What to produce.
Give the lines again word for word, beginning with the one containing "deviations reported by" and ending with the last line of the material below.

Data.
*****

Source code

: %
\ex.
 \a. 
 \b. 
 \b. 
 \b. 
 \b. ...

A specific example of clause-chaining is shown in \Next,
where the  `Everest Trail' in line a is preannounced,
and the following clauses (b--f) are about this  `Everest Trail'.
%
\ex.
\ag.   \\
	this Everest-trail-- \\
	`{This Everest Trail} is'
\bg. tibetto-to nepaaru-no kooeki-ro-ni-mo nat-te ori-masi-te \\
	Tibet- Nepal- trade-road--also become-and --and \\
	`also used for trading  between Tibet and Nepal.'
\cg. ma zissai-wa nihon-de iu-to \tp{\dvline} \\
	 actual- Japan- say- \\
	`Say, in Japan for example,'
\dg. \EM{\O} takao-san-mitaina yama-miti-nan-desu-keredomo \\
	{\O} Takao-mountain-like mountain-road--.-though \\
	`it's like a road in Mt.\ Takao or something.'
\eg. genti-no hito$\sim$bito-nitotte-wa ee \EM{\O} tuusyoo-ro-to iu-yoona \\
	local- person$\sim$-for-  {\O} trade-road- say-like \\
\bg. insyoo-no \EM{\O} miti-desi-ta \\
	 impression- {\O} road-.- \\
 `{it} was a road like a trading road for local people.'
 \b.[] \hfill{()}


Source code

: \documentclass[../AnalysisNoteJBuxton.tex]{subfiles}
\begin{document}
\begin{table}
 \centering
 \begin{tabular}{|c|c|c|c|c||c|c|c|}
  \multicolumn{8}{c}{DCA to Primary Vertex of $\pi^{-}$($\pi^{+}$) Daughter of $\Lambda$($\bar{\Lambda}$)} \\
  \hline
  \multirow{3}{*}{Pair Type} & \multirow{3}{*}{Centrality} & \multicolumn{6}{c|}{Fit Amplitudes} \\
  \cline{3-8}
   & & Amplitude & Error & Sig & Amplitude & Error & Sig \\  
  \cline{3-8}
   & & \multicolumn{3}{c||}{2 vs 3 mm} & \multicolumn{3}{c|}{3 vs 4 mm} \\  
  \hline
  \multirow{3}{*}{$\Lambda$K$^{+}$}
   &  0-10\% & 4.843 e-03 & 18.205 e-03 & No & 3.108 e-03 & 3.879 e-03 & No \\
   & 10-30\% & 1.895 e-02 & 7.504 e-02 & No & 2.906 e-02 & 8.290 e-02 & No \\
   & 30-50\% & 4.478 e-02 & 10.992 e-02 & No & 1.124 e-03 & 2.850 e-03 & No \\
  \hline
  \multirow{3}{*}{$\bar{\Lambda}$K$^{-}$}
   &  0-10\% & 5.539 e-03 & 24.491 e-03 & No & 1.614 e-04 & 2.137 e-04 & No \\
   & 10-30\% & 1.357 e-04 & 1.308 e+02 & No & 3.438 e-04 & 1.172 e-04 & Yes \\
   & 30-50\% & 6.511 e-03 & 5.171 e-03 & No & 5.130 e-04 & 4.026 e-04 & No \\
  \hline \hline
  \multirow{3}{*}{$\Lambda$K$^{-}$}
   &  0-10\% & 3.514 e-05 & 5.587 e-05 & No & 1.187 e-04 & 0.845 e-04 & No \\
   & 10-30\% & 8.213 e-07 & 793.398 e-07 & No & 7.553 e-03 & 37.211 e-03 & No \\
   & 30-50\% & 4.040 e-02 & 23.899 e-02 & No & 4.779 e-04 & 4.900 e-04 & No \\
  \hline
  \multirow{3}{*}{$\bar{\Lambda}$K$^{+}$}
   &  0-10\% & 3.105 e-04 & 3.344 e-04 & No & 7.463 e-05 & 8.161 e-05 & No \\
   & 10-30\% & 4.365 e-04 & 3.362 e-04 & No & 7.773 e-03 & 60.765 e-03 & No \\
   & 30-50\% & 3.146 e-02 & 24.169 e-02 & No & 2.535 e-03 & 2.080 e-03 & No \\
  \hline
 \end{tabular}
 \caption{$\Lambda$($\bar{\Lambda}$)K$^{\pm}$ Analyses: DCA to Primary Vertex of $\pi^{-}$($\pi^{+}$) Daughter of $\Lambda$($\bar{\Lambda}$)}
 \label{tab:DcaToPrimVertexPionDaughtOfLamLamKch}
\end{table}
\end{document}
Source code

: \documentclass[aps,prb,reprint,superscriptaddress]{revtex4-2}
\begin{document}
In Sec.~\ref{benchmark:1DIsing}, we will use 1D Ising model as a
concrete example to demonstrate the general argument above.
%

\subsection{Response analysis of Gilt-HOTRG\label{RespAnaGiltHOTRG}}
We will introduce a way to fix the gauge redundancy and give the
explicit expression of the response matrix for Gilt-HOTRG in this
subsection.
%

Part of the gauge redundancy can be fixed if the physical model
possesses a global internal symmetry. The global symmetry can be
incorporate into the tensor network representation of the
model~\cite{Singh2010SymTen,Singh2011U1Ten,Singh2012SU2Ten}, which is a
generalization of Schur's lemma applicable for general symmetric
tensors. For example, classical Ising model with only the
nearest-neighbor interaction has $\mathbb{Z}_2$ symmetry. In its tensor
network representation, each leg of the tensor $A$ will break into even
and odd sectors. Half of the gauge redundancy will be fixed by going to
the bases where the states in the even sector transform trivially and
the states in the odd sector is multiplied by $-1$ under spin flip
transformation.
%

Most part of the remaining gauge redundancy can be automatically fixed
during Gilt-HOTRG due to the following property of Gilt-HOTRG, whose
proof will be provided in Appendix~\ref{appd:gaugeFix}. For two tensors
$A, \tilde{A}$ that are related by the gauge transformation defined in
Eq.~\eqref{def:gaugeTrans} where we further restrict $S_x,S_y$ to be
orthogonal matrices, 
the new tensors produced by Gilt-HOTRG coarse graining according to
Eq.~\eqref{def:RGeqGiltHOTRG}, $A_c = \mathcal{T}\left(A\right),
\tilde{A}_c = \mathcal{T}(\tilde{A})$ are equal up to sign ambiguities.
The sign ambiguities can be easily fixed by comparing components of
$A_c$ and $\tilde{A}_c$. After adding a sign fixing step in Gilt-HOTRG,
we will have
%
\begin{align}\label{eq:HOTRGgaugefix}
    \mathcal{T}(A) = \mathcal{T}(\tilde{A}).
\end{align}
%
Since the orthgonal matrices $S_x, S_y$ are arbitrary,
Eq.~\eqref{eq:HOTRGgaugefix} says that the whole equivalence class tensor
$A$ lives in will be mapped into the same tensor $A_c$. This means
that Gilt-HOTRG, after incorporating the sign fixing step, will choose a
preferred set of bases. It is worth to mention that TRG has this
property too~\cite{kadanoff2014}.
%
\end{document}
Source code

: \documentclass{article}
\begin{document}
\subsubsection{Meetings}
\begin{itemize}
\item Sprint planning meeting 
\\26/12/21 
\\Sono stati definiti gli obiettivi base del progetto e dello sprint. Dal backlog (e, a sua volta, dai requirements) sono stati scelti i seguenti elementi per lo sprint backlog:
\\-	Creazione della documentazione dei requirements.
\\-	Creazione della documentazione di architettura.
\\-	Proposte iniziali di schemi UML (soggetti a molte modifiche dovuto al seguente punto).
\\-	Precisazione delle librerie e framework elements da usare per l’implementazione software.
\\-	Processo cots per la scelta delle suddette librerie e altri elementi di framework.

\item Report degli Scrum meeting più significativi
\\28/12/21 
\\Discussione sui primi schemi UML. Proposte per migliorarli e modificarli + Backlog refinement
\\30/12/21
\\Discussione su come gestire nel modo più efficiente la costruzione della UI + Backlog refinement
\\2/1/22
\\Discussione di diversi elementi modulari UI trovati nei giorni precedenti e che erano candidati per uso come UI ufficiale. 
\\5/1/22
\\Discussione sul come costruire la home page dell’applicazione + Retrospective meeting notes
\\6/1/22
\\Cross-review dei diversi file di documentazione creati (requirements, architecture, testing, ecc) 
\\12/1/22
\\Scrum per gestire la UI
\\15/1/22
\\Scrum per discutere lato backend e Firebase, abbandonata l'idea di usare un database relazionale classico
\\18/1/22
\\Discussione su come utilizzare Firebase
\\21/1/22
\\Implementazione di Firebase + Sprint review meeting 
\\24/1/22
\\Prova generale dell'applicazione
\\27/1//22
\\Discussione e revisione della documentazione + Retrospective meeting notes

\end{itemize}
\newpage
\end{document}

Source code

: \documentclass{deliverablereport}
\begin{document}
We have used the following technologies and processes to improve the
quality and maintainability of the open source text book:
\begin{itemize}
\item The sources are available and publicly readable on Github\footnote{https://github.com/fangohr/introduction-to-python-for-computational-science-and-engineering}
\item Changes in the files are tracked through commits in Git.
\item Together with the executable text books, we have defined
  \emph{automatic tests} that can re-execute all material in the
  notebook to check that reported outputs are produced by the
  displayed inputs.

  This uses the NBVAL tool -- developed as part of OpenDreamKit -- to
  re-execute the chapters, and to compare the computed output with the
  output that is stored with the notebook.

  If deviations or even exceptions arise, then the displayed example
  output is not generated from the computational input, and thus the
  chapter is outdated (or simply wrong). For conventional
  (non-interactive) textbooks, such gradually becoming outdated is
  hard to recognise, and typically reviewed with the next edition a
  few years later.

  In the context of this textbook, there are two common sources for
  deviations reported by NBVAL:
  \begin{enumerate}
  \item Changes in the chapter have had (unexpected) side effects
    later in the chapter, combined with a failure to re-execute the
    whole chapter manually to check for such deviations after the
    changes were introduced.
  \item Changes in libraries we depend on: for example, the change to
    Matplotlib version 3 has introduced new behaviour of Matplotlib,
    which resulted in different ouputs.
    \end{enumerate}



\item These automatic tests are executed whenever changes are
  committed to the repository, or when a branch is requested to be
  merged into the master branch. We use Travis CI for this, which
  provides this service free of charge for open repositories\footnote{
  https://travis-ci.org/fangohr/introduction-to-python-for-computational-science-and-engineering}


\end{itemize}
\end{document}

*****

Reply to the task.
  deviations reported by NBVAL:
  \begin{enumerate}
  \item Changes in the chapter have had (unexpected) side effects
    later in the chapter, combined with a failure to re-execute the
    whole chapter manually to check for such deviations after the
    changes were introduced.
  \item Changes in libraries we depend on: for example, the change to
    Matplotlib version 3 has introduced new behaviour of Matplotlib,
    which resulted in different ouputs.
    \end{enumerate}



\item These automatic tests are executed whenever changes are
  committed to the repository, or when a branch is requested to be
  merged into the master branch. We use Travis CI for this, which
  provides this service free of charge for open repositories\footnote{
  https://travis-ci.org/fangohr/introduction-to-python-for-computational-science-and-engineering}


\end{itemize}
\end{document}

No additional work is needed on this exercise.